I'm pretty sure the solution is to stop focusing on the final election, and focus more on the primaries.

If the winners of the primaries are really the best candidate from each party, then the people win no matter which party wins the election. But that's not what happens at all.





rpgamer28  ·  3182 days ago  ·  link  ·  

I wonder... I've read that Congresspeople spend the bulk of their time flying around begging for money from wealthy donors. Their influence within the party hierarchy, what Senate committees Senators are selected for, etc. are all basically functions of how effective they are at fundraising. I think if you don't address campaign finance, it doesn't matter in the end how you elect the people. The system will force them into behaving like they all currently do, or consign them to a position of diminished influence so that they can't counter the people who do sell out.

o11c  ·  3182 days ago  ·  link  ·  

Sure, but it's impossible to do anything about campaign finance unless we get control over who we are allowed to choose to elect.

rpgamer28  ·  3182 days ago  ·  link  ·  

Well we could follow Larry Lessig's idea and try to call for a constitutional convention, but that's still pretty unlikely at the moment. So yeah, I think of it as sort of a catch-22. It will probably take a crisis to change anything significant.

deepflows  ·  3182 days ago  ·  link  ·  

That only works if you assume that the reign of financial elites can be ended by having the right guy in office. I don't see any evidence for that assumption. Logically, I'm not sure that there are individual solutions to this deeply ingrained systemic problem.

artis  ·  3181 days ago  ·  link  ·  

I don't think that's what o11c was aiming at. More along the lines of reducing their influnce. Basically to put an emphasisi on the most democratic parts rather than the most visible.

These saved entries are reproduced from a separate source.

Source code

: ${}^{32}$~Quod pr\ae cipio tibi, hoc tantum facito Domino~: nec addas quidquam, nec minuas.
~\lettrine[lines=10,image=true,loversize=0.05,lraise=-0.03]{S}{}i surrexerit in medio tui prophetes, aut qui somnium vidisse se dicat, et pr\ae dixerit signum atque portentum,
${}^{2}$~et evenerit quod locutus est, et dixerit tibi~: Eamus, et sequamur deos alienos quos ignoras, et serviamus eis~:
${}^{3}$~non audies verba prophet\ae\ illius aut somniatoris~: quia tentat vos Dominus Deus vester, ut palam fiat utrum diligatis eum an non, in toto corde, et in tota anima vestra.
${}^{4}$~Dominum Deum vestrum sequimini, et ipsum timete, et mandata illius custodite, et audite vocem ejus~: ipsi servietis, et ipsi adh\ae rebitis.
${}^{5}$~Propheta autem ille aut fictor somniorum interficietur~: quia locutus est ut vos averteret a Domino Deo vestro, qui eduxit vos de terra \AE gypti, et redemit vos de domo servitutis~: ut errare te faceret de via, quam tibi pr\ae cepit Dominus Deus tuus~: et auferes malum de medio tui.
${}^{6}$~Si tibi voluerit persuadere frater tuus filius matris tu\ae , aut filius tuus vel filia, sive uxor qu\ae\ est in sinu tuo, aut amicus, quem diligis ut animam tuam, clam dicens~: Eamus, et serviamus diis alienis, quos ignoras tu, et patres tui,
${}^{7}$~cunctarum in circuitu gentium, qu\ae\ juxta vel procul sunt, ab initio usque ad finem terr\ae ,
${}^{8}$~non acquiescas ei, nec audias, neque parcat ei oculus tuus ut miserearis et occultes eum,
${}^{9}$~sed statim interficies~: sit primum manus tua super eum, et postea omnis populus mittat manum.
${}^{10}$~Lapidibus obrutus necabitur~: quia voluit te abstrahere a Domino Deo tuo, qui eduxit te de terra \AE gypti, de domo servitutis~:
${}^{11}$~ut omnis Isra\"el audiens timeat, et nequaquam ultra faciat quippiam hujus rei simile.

deepflows  ·  3181 days ago  ·  link  ·  

Right. I don't disagree about your point concerning democracy vs visibility. But again, say these really great guys, the best each party has to offer, are elected in the primaries. One of them then is voted or votemachined into office. Then what? Who cares about who is shuffling around some pieces. The rules, the boundaries of reasonable discourse are still going to be dictated by "financial realities". There will be no change as long as this way of interpreting reality and its possibilities is in place. At levels of real wealth, the game was decided long ago.

artis  ·  3181 days ago  ·  link  ·  

Not doing anything is an action just as well. You ask then what. I ask then what without? I don't mean this as a trap, it's a pretty binary proposition so the question isn't whether to take a third option but whether either has advantages.

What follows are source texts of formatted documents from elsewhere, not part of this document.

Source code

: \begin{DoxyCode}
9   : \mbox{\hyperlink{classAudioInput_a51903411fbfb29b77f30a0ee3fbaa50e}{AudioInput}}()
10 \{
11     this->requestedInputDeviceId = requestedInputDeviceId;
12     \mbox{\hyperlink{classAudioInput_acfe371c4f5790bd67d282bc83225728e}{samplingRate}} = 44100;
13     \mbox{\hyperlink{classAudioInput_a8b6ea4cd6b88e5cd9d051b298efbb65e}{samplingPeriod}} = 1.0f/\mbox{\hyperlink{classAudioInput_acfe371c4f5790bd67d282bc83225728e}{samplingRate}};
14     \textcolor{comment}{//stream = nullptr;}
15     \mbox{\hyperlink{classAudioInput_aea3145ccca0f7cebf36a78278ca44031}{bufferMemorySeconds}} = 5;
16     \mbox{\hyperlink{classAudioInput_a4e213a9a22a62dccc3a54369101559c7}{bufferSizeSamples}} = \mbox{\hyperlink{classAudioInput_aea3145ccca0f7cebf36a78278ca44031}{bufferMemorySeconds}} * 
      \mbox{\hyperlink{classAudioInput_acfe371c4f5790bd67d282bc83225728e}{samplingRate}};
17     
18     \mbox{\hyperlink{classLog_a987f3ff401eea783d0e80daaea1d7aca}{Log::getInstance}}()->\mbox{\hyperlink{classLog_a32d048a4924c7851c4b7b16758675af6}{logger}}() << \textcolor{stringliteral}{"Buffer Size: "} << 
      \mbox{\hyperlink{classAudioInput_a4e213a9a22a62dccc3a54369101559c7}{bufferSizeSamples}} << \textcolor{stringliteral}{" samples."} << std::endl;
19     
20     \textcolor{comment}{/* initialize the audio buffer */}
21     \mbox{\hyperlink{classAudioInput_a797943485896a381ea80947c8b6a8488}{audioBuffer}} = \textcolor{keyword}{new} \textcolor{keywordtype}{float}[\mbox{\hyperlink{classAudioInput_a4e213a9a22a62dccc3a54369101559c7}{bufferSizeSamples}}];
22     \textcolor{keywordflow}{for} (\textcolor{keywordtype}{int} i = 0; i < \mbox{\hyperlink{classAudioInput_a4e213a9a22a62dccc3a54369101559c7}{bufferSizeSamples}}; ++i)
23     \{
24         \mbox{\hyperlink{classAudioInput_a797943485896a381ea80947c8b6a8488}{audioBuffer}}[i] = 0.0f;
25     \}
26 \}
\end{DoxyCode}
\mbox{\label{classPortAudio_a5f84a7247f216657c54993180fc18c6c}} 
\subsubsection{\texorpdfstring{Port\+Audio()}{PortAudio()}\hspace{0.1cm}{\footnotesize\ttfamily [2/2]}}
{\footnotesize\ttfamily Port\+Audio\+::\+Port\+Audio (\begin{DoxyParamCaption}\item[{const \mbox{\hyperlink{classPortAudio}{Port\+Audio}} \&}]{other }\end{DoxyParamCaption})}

That aside I don't believe that any complex problem ever comes down to a single solution. It might seem like it. Revolutions, strong personalities, etc. popular history is in love with the single mover trope, whether it's an event or a person. I however see those as results of gradual buildups.

Just look at the right-shift in US politics. Each succesive genration of politicians was just a little bit more conservative. And now a democratic president is uncomfortably close to Nixon in more than a single area.

I believe a similar shift away from "financial realities" is possible as well. It's not a satisfing answer but it's how, as far as I can tell, any progress is ever made. Hopefully in 50 years we can have a "defining" event that it can all be atributed to too.

deepflows  ·  3180 days ago  ·  link  ·  

I agree on all of that. Which is why I don't advocate taking no action. I'm a member of a political party, precisely because I agree that something is better than nothing. At the same time, I suspect that there is little capacity for significant course correction left in the formally democratic process. Those shifts you speak of seem to have known only one direction for decades. I still hold some hope for change being introduced through peaceful activism.